In the predawn hours of Aug. 30, 2012, a rocket launched from Florida’s Cape Canaveral Air Force Station. Onboard were two 1,500-pound satellites, the Van Allen Probes. Their mission: to study two concentric, donut-shaped radiation belts that surround Earth.
These belts swell and shrink. According to NASA, the Van Allen Probes travel through the radiation belts at around 2,000 miles per hour. But to understand these belts, scientists are also interested in studying the ring current, an electrical current located approximately 6,200 to 37,000 miles from Earth.
“We study the ring current because, for one thing, it drives a global system of electrical currents both in space and on Earth’s surface, which during intense geomagnetic storms can cause severe damages to our technological systems,” said Matina Gkioulidou, of the Johns Hopkins University Applied Physics Laboratory, in a statement. “It also modifies the magnetic field in near-Earth space, which in turn controls the motion of the radiation belt particles that surround our planet. That means that understanding the dynamics of the ring current really matters in helping us understand how radiation belts evolve as well.”

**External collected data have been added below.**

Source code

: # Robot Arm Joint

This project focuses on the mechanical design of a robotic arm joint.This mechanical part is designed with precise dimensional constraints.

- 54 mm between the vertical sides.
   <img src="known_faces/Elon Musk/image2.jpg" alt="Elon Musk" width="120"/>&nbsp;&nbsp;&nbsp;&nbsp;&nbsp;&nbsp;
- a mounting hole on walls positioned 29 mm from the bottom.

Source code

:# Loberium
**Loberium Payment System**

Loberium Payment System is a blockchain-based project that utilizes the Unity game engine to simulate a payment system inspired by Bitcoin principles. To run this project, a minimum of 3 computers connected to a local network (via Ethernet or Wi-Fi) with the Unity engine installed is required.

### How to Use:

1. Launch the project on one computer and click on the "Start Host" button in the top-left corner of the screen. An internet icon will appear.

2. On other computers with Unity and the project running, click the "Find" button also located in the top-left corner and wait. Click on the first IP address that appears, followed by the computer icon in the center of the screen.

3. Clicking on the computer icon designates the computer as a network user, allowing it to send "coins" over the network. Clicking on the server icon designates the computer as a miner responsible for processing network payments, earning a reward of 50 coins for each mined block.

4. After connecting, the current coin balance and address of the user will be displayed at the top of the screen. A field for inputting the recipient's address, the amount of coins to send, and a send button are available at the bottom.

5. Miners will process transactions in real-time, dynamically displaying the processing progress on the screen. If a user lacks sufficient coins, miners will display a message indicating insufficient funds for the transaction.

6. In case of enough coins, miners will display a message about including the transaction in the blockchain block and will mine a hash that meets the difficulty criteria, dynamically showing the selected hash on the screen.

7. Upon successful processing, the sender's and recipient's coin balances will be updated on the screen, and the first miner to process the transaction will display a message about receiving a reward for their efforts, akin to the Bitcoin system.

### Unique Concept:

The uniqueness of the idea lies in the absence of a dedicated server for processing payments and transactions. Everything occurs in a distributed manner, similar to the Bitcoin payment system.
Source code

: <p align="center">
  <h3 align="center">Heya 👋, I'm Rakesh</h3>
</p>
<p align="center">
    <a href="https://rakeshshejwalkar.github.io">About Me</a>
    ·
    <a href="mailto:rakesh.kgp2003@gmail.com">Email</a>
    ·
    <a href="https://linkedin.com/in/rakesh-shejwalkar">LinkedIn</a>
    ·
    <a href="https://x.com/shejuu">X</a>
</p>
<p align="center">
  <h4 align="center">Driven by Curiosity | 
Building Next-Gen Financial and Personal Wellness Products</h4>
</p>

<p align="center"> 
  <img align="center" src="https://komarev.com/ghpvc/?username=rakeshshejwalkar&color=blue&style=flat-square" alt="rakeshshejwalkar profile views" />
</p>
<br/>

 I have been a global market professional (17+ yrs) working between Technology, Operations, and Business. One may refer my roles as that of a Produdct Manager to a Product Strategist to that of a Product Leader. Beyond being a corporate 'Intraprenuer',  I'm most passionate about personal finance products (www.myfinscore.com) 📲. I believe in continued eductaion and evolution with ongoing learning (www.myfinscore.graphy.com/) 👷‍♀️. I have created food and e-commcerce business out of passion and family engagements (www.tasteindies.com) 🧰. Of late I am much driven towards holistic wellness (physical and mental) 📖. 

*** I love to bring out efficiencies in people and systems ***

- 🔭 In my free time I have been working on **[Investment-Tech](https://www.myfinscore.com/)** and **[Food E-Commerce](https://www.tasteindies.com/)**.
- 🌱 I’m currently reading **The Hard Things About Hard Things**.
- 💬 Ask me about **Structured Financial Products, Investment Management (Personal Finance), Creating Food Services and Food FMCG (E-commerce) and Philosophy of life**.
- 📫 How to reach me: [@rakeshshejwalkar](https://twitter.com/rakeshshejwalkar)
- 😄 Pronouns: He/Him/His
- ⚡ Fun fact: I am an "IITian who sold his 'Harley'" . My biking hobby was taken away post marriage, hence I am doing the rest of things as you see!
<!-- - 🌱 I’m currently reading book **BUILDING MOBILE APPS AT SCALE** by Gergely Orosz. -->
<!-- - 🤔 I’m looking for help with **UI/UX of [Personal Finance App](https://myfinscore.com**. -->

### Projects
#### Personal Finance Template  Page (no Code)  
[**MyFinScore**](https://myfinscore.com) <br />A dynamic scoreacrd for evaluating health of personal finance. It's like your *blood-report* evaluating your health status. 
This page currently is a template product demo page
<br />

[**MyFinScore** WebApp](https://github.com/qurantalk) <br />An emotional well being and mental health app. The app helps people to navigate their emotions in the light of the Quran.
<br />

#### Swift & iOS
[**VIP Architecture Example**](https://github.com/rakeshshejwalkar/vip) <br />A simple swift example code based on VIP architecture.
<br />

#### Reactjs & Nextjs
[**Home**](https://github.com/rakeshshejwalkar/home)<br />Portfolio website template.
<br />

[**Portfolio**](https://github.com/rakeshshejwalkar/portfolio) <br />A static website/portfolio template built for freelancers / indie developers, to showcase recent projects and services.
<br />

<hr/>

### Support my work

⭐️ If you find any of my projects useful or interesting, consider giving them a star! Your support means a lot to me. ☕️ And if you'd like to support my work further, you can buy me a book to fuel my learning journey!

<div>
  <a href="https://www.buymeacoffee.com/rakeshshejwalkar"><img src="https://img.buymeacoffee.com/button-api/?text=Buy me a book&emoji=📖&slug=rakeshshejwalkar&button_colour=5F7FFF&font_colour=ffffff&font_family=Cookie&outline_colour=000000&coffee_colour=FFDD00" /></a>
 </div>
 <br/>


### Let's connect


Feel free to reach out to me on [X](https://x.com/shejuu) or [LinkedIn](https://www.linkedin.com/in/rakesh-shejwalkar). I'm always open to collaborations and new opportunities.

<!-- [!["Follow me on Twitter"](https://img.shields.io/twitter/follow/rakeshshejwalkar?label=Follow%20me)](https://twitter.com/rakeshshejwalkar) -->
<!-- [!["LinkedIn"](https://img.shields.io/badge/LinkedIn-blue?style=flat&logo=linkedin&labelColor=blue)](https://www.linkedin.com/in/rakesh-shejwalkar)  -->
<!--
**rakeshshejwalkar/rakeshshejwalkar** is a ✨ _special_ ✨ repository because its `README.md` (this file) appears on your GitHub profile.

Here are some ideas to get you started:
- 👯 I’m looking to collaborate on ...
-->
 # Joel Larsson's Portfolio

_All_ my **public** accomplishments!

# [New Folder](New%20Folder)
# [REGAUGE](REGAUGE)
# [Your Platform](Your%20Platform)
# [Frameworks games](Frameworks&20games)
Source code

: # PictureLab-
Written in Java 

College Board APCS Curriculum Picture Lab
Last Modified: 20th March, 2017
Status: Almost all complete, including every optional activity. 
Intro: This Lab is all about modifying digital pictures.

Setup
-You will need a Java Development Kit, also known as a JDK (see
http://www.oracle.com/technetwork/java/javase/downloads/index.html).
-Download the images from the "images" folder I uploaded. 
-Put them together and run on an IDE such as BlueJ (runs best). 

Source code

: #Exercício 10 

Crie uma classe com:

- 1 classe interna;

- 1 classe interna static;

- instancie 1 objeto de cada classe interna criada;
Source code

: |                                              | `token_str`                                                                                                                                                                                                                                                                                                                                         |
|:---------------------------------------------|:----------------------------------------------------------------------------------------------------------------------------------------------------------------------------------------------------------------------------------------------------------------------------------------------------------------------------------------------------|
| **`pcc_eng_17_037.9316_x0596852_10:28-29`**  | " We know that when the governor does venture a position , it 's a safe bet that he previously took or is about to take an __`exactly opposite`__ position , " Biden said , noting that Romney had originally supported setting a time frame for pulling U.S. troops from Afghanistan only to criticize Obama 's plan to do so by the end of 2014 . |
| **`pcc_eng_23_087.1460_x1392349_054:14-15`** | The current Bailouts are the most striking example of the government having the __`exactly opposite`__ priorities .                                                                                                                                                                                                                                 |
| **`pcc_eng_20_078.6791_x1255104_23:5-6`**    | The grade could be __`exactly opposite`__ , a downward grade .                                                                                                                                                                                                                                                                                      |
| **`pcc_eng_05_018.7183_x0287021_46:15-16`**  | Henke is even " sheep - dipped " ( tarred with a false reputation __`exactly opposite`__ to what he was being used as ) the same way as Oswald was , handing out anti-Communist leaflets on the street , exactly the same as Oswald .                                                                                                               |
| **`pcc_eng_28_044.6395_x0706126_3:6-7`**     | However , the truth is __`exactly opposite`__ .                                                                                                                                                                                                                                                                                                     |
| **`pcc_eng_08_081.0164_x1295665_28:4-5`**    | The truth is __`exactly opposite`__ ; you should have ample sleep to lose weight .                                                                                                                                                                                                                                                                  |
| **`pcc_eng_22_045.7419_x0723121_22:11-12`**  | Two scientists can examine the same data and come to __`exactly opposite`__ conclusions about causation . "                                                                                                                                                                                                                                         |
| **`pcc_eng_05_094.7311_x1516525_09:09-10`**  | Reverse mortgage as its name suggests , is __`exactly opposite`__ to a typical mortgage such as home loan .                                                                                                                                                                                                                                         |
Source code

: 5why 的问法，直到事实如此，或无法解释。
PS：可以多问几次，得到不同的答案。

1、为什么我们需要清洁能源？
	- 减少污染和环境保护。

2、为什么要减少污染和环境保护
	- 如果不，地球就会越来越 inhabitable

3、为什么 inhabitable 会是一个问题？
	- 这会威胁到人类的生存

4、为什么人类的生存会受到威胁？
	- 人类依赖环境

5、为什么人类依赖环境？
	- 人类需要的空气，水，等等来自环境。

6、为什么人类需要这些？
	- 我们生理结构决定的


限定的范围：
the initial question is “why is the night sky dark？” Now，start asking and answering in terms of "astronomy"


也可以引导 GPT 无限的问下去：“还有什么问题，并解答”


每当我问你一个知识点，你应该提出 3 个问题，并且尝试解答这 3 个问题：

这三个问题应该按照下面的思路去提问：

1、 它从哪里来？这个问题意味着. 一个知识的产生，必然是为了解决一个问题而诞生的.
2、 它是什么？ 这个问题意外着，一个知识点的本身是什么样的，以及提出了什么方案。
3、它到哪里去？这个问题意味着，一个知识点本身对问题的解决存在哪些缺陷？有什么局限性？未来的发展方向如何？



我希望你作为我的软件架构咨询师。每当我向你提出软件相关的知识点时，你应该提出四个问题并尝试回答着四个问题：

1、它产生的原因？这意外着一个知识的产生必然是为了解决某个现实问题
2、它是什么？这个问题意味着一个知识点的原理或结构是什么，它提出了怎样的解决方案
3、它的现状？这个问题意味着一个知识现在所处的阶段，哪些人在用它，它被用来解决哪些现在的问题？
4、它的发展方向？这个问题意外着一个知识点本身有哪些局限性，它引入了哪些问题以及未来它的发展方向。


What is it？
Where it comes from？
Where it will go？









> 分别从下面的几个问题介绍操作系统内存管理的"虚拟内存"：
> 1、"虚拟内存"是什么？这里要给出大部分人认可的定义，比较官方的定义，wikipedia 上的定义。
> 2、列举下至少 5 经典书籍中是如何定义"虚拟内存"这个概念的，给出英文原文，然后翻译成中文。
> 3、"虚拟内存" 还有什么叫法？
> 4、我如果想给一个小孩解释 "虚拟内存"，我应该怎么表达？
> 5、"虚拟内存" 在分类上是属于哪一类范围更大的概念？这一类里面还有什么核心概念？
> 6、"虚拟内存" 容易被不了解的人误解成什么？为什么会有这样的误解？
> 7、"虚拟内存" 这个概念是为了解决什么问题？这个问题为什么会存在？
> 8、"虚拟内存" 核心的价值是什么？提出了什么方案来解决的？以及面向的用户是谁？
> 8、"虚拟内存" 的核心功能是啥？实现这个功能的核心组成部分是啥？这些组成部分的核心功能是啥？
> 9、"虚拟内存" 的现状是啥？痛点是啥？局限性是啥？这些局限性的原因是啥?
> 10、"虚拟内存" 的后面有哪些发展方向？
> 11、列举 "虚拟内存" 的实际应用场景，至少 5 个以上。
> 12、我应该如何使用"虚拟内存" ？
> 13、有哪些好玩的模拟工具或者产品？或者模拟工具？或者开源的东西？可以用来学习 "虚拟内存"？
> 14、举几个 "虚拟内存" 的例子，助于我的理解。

Now, a paper published in Geophysical Research Letters has compiled data from a continuous year of observations from the ring. And scientists are realizing the rings behave much differently than previously thought.
The data was gathered by the Radiation Belt Storm Probes Ion Composition Experiment.
According to Gkioulidou, changes in the ring current are observable through changes in the Earth’s surface magnetic field. But previous methods only represented the dynamics of low-energy protons.
“Previously, the state of the ring current has been inferred from variations of the Sym-H index,” said Gkioulidou.
Armed with the one-year data, the researchers found presence of a persistent ring current, comprised of high-energy protons. The current was present even when there was a lack of geomagnetic storms. During geomagnetic storms, the current is bolstered by low-energy protons entering the near-Earth region.
Previously, scientists thought the ring current wax and waned, but didn’t establish any delineation between low-energy and high-energy protons, according to NASA.